_Problem requirements_:
Could you please repeat all of the entries exactly as written?
#### Data for this exercise
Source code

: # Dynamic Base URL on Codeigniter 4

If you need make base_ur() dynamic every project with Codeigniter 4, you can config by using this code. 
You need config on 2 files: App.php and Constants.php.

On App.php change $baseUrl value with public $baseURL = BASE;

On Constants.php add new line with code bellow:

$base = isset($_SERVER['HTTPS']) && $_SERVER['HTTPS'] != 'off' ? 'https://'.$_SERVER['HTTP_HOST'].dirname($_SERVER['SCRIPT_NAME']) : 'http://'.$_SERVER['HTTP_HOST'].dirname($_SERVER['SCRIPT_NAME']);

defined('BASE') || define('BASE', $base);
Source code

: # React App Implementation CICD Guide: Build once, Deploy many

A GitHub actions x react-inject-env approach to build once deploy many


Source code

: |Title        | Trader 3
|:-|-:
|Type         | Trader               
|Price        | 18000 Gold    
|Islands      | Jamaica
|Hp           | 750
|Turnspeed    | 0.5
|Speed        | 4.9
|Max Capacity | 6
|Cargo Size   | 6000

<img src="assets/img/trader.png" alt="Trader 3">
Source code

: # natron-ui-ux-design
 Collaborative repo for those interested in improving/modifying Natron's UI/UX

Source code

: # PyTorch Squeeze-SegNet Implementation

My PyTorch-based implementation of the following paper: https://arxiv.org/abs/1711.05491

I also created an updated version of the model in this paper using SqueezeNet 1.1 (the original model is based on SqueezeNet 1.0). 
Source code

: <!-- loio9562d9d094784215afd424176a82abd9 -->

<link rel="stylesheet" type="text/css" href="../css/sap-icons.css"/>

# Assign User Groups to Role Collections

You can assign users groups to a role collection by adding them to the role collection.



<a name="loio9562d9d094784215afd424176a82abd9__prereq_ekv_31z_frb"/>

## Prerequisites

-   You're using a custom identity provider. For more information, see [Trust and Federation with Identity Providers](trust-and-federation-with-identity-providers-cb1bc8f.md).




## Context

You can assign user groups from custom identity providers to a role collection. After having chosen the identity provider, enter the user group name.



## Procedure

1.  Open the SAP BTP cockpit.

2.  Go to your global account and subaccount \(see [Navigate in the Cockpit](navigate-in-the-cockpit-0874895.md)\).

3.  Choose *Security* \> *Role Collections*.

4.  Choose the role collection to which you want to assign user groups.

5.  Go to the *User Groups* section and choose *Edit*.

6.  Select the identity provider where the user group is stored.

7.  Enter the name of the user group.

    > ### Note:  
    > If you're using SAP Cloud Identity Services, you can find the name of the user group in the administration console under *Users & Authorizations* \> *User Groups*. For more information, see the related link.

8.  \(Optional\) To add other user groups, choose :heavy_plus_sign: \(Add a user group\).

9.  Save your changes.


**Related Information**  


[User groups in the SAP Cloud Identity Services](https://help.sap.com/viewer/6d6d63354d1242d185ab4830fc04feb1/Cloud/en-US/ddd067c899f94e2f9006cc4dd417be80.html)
########
_Solution to this task_:
Source code

: # Dynamic Base URL on Codeigniter 4

If you need make base_ur() dynamic every project with Codeigniter 4, you can config by using this code. 
You need config on 2 files: App.php and Constants.php.

On App.php change $baseUrl value with public $baseURL = BASE;

On Constants.php add new line with code bellow:

$base = isset($_SERVER['HTTPS']) && $_SERVER['HTTPS'] != 'off' ? 'https://'.$_SERVER['HTTP_HOST'].dirname($_SERVER['SCRIPT_NAME']) : 'http://'.$_SERVER['HTTP_HOST'].dirname($_SERVER['SCRIPT_NAME']);

defined('BASE') || define('BASE', $base);
Source code

: # React App Implementation CICD Guide: Build once, Deploy many

A GitHub actions x react-inject-env approach to build once deploy many


Source code

: |Title        | Trader 3
|:-|-:
|Type         | Trader               
|Price        | 18000 Gold    
|Islands      | Jamaica
|Hp           | 750
|Turnspeed    | 0.5
|Speed        | 4.9
|Max Capacity | 6
|Cargo Size   | 6000

<img src="assets/img/trader.png" alt="Trader 3">
Source code

: # natron-ui-ux-design
 Collaborative repo for those interested in improving/modifying Natron's UI/UX

Source code

: # PyTorch Squeeze-SegNet Implementation

My PyTorch-based implementation of the following paper: https://arxiv.org/abs/1711.05491

I also created an updated version of the model in this paper using SqueezeNet 1.1 (the original model is based on SqueezeNet 1.0). 
Source code

: <!-- loio9562d9d094784215afd424176a82abd9 -->

<link rel="stylesheet" type="text/css" href="../css/sap-icons.css"/>

# Assign User Groups to Role Collections

You can assign users groups to a role collection by adding them to the role collection.



<a name="loio9562d9d094784215afd424176a82abd9__prereq_ekv_31z_frb"/>

## Prerequisites

-   You're using a custom identity provider. For more information, see [Trust and Federation with Identity Providers](trust-and-federation-with-identity-providers-cb1bc8f.md).




## Context

You can assign user groups from custom identity providers to a role collection. After having chosen the identity provider, enter the user group name.



## Procedure

1.  Open the SAP BTP cockpit.

2.  Go to your global account and subaccount \(see [Navigate in the Cockpit](navigate-in-the-cockpit-0874895.md)\).

3.  Choose *Security* \> *Role Collections*.

4.  Choose the role collection to which you want to assign user groups.

5.  Go to the *User Groups* section and choose *Edit*.

6.  Select the identity provider where the user group is stored.

7.  Enter the name of the user group.

    > ### Note:  
    > If you're using SAP Cloud Identity Services, you can find the name of the user group in the administration console under *Users & Authorizations* \> *User Groups*. For more information, see the related link.

8.  \(Optional\) To add other user groups, choose :heavy_plus_sign: \(Add a user group\).

9.  Save your changes.


**Related Information**  


[User groups in the SAP Cloud Identity Services](https://help.sap.com/viewer/6d6d63354d1242d185ab4830fc04feb1/Cloud/en-US/ddd067c899f94e2f9006cc4dd417be80.html)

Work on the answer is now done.